We live, work, and consume within an increasingly grand, globalized economy. Yet standing amidst its many fruits and blessings, we move about our lives giving little thought to why we’re working, who we’re serving, and how exactly our needs are being met. Adam Smith’s “invisible hand” feels more invisible than ever.
In response to our newfound economic order, big and blurry as it is, many have aimed to pave paths toward more “communitarian” ends, epitomized by recent waves of “localist consumerism,” “artisanal shops,” and “social entrepreneurship.” Such efforts can be tremendously fruitful, and insofar as they meet real human needs, we should heed their resistance to blind marches toward “progress.”

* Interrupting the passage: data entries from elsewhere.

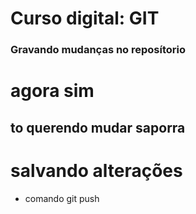 # Curso digital: GIT

### Gravando mudanças no reposítorio
# agora sim
## to querendo mudar saporra


# salvando alterações

* comando git push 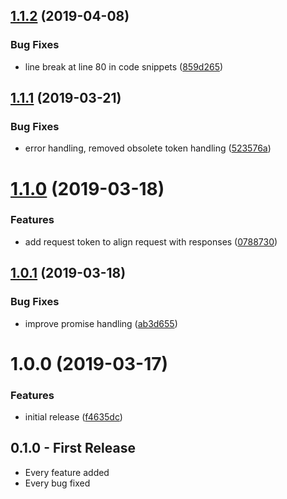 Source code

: ## [1.1.2](https://github.com/atom-ide-community/atom-ide-markdown-service/compare/v1.1.1...v1.1.2) (2019-04-08)


### Bug Fixes

* line break at line 80 in code snippets ([859d265](https://github.com/atom-ide-community/atom-ide-markdown-service/commit/859d265))

## [1.1.1](https://github.com/atom-ide-community/atom-ide-markdown-service/compare/v1.1.0...v1.1.1) (2019-03-21)


### Bug Fixes

* error handling, removed obsolete token handling ([523576a](https://github.com/atom-ide-community/atom-ide-markdown-service/commit/523576a))

# [1.1.0](https://github.com/atom-ide-community/atom-ide-markdown-service/compare/v1.0.1...v1.1.0) (2019-03-18)


### Features

* add request token to align request with responses ([0788730](https://github.com/atom-ide-community/atom-ide-markdown-service/commit/0788730))

## [1.0.1](https://github.com/atom-ide-community/atom-ide-markdown-service/compare/v1.0.0...v1.0.1) (2019-03-18)


### Bug Fixes

* improve promise handling ([ab3d655](https://github.com/atom-ide-community/atom-ide-markdown-service/commit/ab3d655))

# 1.0.0 (2019-03-17)


### Features

* initial release ([f4635dc](https://github.com/atom-ide-community/atom-ide-markdown-service/commit/f4635dc))

## 0.1.0 - First Release
* Every feature added
* Every bug fixed
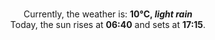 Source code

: <p  align="center"><br/>Currently, the weather is: <b> 10°C, <i>light rain</i></b></br>Today, the sun rises at <b>06:40</b> and sets at <b>17:15</b>.</p> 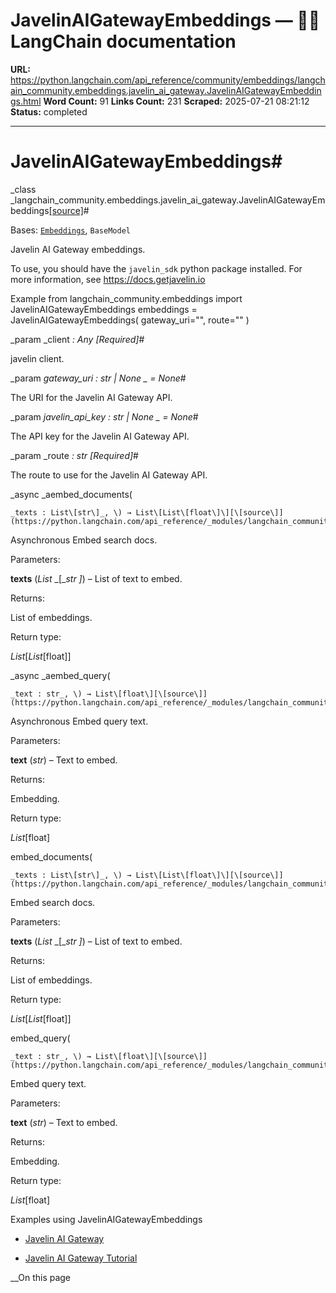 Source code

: # JavelinAIGatewayEmbeddings — 🦜🔗 LangChain  documentation

**URL:** https://python.langchain.com/api_reference/community/embeddings/langchain_community.embeddings.javelin_ai_gateway.JavelinAIGatewayEmbeddings.html
**Word Count:** 91
**Links Count:** 231
**Scraped:** 2025-07-21 08:21:12
**Status:** completed

---

# JavelinAIGatewayEmbeddings\#

_class _langchain\_community.embeddings.javelin\_ai\_gateway.JavelinAIGatewayEmbeddings[\[source\]](https://python.langchain.com/api_reference/_modules/langchain_community/embeddings/javelin_ai_gateway.html#JavelinAIGatewayEmbeddings)\#     

Bases: [`Embeddings`](https://python.langchain.com/api_reference/core/embeddings/langchain_core.embeddings.embeddings.Embeddings.html#langchain_core.embeddings.embeddings.Embeddings "langchain_core.embeddings.embeddings.Embeddings"), `BaseModel`

Javelin AI Gateway embeddings.

To use, you should have the `javelin_sdk` python package installed. For more information, see <https://docs.getjavelin.io>

Example               from langchain_community.embeddings import JavelinAIGatewayEmbeddings          embeddings = JavelinAIGatewayEmbeddings(         gateway_uri="<javelin-ai-gateway-uri>",         route="<your-javelin-gateway-embeddings-route>"     )     

_param _client _: Any_ _\[Required\]_\#     

javelin client.

_param _gateway\_uri _: str | None_ _ = None_\#     

The URI for the Javelin AI Gateway API.

_param _javelin\_api\_key _: str | None_ _ = None_\#     

The API key for the Javelin AI Gateway API.

_param _route _: str_ _\[Required\]_\#     

The route to use for the Javelin AI Gateway API.

_async _aembed\_documents\(

    _texts : List\[str\]_, \) → List\[List\[float\]\][\[source\]](https://python.langchain.com/api_reference/_modules/langchain_community/embeddings/javelin_ai_gateway.html#JavelinAIGatewayEmbeddings.aembed_documents)\#     

Asynchronous Embed search docs.

Parameters:     

**texts** \(_List_ _\[__str_ _\]_\) – List of text to embed.

Returns:     

List of embeddings.

Return type:     

_List_\[_List_\[float\]\]

_async _aembed\_query\(

    _text : str_, \) → List\[float\][\[source\]](https://python.langchain.com/api_reference/_modules/langchain_community/embeddings/javelin_ai_gateway.html#JavelinAIGatewayEmbeddings.aembed_query)\#     

Asynchronous Embed query text.

Parameters:     

**text** \(_str_\) – Text to embed.

Returns:     

Embedding.

Return type:     

_List_\[float\]

embed\_documents\(

    _texts : List\[str\]_, \) → List\[List\[float\]\][\[source\]](https://python.langchain.com/api_reference/_modules/langchain_community/embeddings/javelin_ai_gateway.html#JavelinAIGatewayEmbeddings.embed_documents)\#     

Embed search docs.

Parameters:     

**texts** \(_List_ _\[__str_ _\]_\) – List of text to embed.

Returns:     

List of embeddings.

Return type:     

_List_\[_List_\[float\]\]

embed\_query\(

    _text : str_, \) → List\[float\][\[source\]](https://python.langchain.com/api_reference/_modules/langchain_community/embeddings/javelin_ai_gateway.html#JavelinAIGatewayEmbeddings.embed_query)\#     

Embed query text.

Parameters:     

**text** \(_str_\) – Text to embed.

Returns:     

Embedding.

Return type:     

_List_\[float\]

Examples using JavelinAIGatewayEmbeddings

  * [Javelin AI Gateway](https://python.langchain.com/docs/integrations/providers/javelin_ai_gateway/)

  * [Javelin AI Gateway Tutorial](https://python.langchain.com/docs/integrations/llms/javelin/)

__On this page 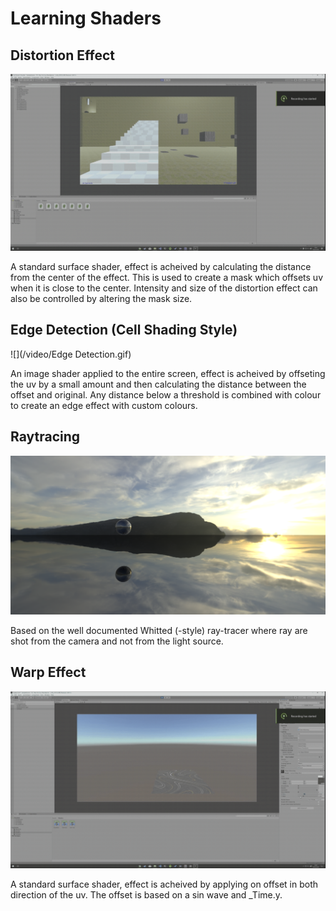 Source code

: # Learning Shaders

## Distortion Effect

![](/video/Distort.gif)

  A standard surface shader, effect is acheived by calculating the distance from the center of the effect. This is used to create a mask which offsets uv when it is close to the center. Intensity and size of the distortion effect can also be controlled by altering the mask size.

## Edge Detection (Cell Shading Style)

![](/video/Edge Detection.gif)

  An image shader applied to the entire screen, effect is acheived by offseting the uv by a small amount and then calculating the distance between the offset and original. Any distance below a threshold is combined with colour to create an edge effect with custom colours.

## Raytracing

![](/video/Raytraceing.png)

  Based on the well documented Whitted (-style) ray-tracer where ray are shot from the camera and not from the light source. 
  
## Warp Effect

![](/video/Warp.gif)

  A standard surface shader, effect is acheived by applying on offset in both direction of the uv. The offset is based on a sin wave and _Time.y. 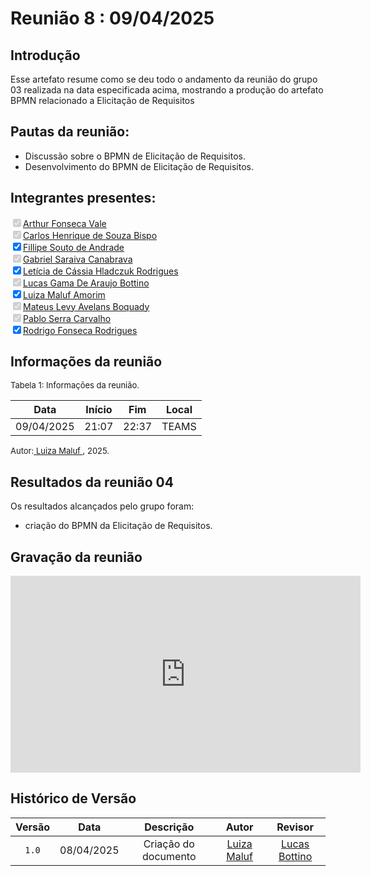 # Reunião 8 : 09/04/2025

## Introdução

Esse artefato resume como se deu todo o andamento da reunião do grupo 03 realizada na data especificada acima, mostrando a produção do artefato BPMN relacionado a Elicitação de Requisitos

## Pautas da reunião:
- Discussão sobre o BPMN de Elicitação de Requisitos.
- Desenvolvimento do BPMN de Elicitação de Requisitos.

## Integrantes presentes:

<label><input type="checkbox" checked disabled>[Arthur Fonseca Vale](https://github.com/arthurfonsecaa)</label><br>
<label><input type="checkbox" checked disabled>[Carlos Henrique de Souza Bispo](https://github.com/carlinn1)</label><br>
<label><input type="checkbox" checked abled>[Fillipe Souto de Andrade](https://github.com/fillipeb50)</label><br>
<label><input type="checkbox" checked disabled>[Gabriel Saraiva Canabrava](https://github.com/gabrielsarcan)</label><br>
<label><input type="checkbox" checked abled>[Letícia de Cássia Hladczuk Rodrigues](https://github.com/HladczukLe)</label><br>
<label><input type="checkbox" checked disabled>[Lucas Gama De Araujo Bottino](https://github.com/bottinolucas)</label><br>
<label><input type="checkbox" checked abled>[Luiza Maluf Amorim](https://github.com/LuizaMaluf)</label><br>
<label><input type="checkbox" checked disabled>[Mateus Levy Avelans Boquady](https://github.com/mateus9levy)</label><br>
<label><input type="checkbox" checked disabled>[Pablo Serra Carvalho](https://github.com/Pabloserrapxx)</label><br>
<label><input type="checkbox" checked abled>[Rodrigo Fonseca Rodrigues](https://github.com/rodfon3301)</label><br>

## Informações da reunião

<font size="2" >

<p > Tabela 1: Informações da reunião. </p>

</font>

|    Data    | Início |  Fim  | Local |
| :--------: | :----: | :---: | :---: |
| 09/04/2025 | 21:07  | 22:37 | TEAMS |

<font size="2" >

<p>Autor:<a href= "https://github.com/LuizaMaluf"> Luiza Maluf </a>, 2025.</p>

</font>

## Resultados da reunião 04

Os resultados alcançados pelo grupo foram:

- criação do BPMN da Elicitação de Requisitos.


## Gravação da reunião

<iframe width="560" height="315" src="https://www.youtube.com/watch?v=033lENt9pqk" title="YouTube video player" frameborder="0" allow="accelerometer; autoplay; clipboard-write; encrypted-media; gyroscope; picture-in-picture; web-share" referrerpolicy="strict-origin-when-cross-origin" allowfullscreen></iframe>



## Histórico de Versão

| Versão |    Data    |      Descrição       |                      Autor                       |    Revisor     |
| :----: | :--------: | :------------------: | :----------------------------------------------: | :------------: |
| `1.0`  | 08/04/2025 | Criação do documento | [Luiza Maluf](https://github.com/LuizaMaluf) | [Lucas Bottino]() |
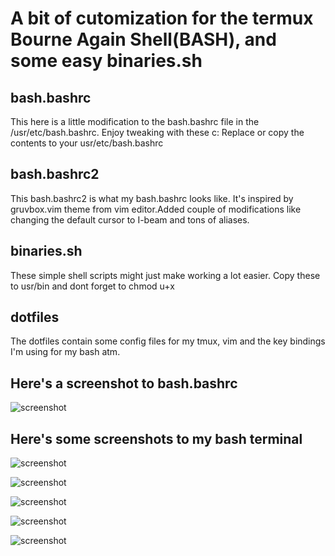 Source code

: # A bit of cutomization for the termux Bourne Again Shell(BASH), and some easy binaries.sh

## bash.bashrc
This here is a little modification to the bash.bashrc file in the /usr/etc/bash.bashrc. Enjoy tweaking with these c:
Replace or copy the contents to your usr/etc/bash.bashrc 

## bash.bashrc2
This bash.bashrc2 is what my bash.bashrc looks like. It's inspired by gruvbox.vim theme from vim editor.Added couple of modifications like changing the default cursor to I-beam and tons of aliases. 

## binaries.sh
These simple shell scripts might just make working a lot easier.
Copy these to usr/bin and dont forget to chmod u+x

## dotfiles
The dotfiles contain some config files for my tmux, vim and the key bindings I'm using for my bash atm. 

  ## Here's a screenshot to bash.bashrc

   ![screenshot](Screenshot_2020-01-24-16-51-52.png)

  ## Here's some screenshots to my bash terminal
   ![screenshot](1.png)

   ![screenshot](2.png)

   ![screenshot](3.png)

   ![screenshot](4.png)

   ![screenshot](5.png)
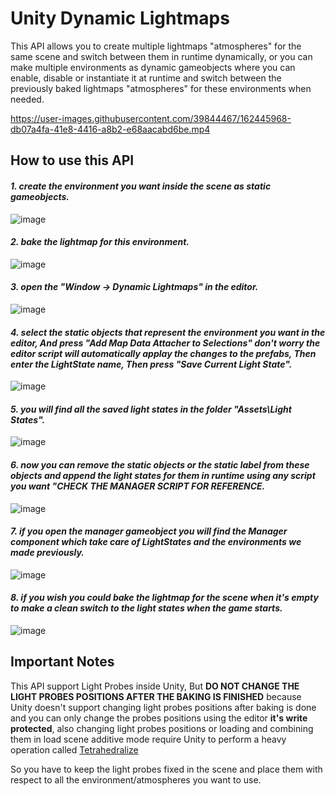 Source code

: # Unity Dynamic Lightmaps

This API allows you to create multiple lightmaps "atmospheres" for the same scene and switch between them in runtime dynamically, or you can make multiple environments as dynamic gameobjects where you can enable, disable or instantiate it at runtime and switch between the previously baked lightmaps "atmospheres" for these environments when needed.


https://user-images.githubusercontent.com/39844467/162445968-db07a4fa-41e8-4416-a8b2-e68aacabd6be.mp4


## How to use this API
#### *1. create the environment you want inside the scene as static gameobjects.*
![image](https://user-images.githubusercontent.com/39844467/175179008-7c24719e-64a1-4613-ab8c-a5657389d0ef.png)
#### *2. bake the lightmap for this environment.*
![image](https://user-images.githubusercontent.com/39844467/175179095-5733e037-12f9-44ed-8b63-8301b169af80.png)
#### *3. open the "Window -> Dynamic Lightmaps" in the editor.*
![image](https://user-images.githubusercontent.com/39844467/175179129-469f5a88-0058-4827-8ebc-f78be7f9a4f5.png)
#### *4. select the static objects that represent the environment you want in the editor, And press "Add Map Data Attacher to Selections" don't worry the editor script will automatically applay the changes to the prefabs, Then enter the LightState name, Then press "Save Current Light State".*
![image](https://user-images.githubusercontent.com/39844467/175179461-bf822181-3b10-4f63-a90f-aca6bc461a14.png)
#### *5. you will find all the saved light states in the folder "Assets\Light States".*
![image](https://user-images.githubusercontent.com/39844467/175179597-2fbc517f-be71-47e3-ba66-8d91aef3b4ec.png)
#### *6. now you can remove the static objects or the static label from these objects and append the light states for them in runtime using any script you want "CHECK THE MANAGER SCRIPT FOR REFERENCE.*
![image](https://user-images.githubusercontent.com/39844467/175179700-0c4adf9a-3547-4dd1-8dc7-b90f05efbcc3.png)
#### *7. if you open the manager gameobject you will find the Manager component which take care of LightStates and the environments we made previously.*
![image](https://user-images.githubusercontent.com/39844467/175179859-350bedf2-6f3c-4f86-81ee-95e9e463e039.png)
#### *8. if you wish you could bake the lightmap for the scene when it's empty to make a clean switch to the light states when the game starts.*
![image](https://user-images.githubusercontent.com/39844467/175180921-3fcb7917-e1b9-4ee7-add5-ba6fc974e161.png)
    

## Important Notes

This API support Light Probes inside Unity, But **DO NOT CHANGE THE LIGHT PROBES POSITIONS AFTER THE BAKING IS FINISHED** because Unity doesn't support changing light probes positions after baking is done and you can only change the probes positions using the editor **it's write protected**, also changing light probes positions or loading and combining them in load scene additive mode require Unity to perform a heavy operation called [Tetrahedralize](https://docs.unity3d.com/ScriptReference/LightProbes.Tetrahedralize.html)

So you have to keep the light probes fixed in the scene and place them with respect to all the environment/atmospheres you want to use.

I only wish that such movements would appreciate the broader range of possible solutions. The slow and local is all well and good, but something as mundane and mainstream as a local McDonald’s can serve community needs just as well as the trendy mom-and-pops of the future. The big and global is not necessarily the enemy of the small and local.
As Chris Arnade demonstrates through a series of stories, for many low- and middle-income areas, “McDonald’s have become de-facto community centers and reflections of the surrounding neighborhood,” offering a hub for the very sort of social fabric-weaving that crunchy communitarians crave. (Note: I was an employee and then shift manager of a McDonald’s during my teenage years.)
One can be resistant to the nutritional risks of the food — just as I remain resistant to the budgetary risks of overpriced “artisanal donuts” — and still perceive the value that such enterprises bring to local communities everywhere: economic, social, and (dare I say) spiritual.
For many, McDonald’s serves the same function of the latest glorified “social epicenters” and “third spaces” of mobile freelancers, often with even more intricate circles of community. Indeed, though the new wave of hip-and-homey start-ups have surely done their share of community transformation, few can beat McDonald’s at serving within the common constraints of lower-income Americans.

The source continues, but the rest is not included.